╭─ Dataset entries

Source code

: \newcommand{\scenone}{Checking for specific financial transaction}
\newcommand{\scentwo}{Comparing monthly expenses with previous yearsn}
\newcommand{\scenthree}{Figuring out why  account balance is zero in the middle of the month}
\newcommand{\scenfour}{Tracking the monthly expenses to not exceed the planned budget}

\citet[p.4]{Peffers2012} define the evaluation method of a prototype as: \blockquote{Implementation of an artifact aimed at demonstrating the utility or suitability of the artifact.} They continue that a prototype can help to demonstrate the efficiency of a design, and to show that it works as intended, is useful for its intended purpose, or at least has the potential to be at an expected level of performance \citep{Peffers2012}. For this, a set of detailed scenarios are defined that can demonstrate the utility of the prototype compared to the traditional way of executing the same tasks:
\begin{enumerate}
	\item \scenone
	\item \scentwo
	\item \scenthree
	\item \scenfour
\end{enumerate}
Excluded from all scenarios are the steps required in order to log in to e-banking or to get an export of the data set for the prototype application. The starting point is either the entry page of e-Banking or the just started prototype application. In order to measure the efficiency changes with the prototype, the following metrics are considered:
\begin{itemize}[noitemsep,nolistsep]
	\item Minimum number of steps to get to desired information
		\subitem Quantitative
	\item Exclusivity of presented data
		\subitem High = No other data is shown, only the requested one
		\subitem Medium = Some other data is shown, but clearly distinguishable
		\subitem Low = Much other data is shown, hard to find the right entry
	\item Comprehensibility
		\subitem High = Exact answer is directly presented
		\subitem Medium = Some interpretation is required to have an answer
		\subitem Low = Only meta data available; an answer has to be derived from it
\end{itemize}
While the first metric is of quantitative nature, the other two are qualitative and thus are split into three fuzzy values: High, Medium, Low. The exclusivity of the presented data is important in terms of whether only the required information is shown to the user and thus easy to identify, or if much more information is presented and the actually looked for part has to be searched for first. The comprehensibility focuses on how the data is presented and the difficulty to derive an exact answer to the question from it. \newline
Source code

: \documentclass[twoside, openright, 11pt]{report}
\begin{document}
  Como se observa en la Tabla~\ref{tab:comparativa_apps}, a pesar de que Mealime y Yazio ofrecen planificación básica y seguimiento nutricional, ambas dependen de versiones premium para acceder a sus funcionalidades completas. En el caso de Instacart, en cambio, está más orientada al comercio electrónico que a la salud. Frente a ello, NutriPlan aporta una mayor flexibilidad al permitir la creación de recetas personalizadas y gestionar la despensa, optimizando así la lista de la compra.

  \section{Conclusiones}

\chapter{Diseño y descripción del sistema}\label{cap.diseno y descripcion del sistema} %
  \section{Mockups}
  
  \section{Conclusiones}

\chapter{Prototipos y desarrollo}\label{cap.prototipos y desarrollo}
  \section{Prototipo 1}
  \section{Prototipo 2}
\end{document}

╰─

The word to find is "with". Copy every line of the data that holds it.

__Response area__
\newcommand{\scentwo}{Comparing monthly expenses with previous yearsn}
Excluded from all scenarios are the steps required in order to log in to e-banking or to get an export of the data set for the prototype application. The starting point is either the entry page of e-Banking or the just started prototype application. In order to measure the efficiency changes with the prototype, the following metrics are considered:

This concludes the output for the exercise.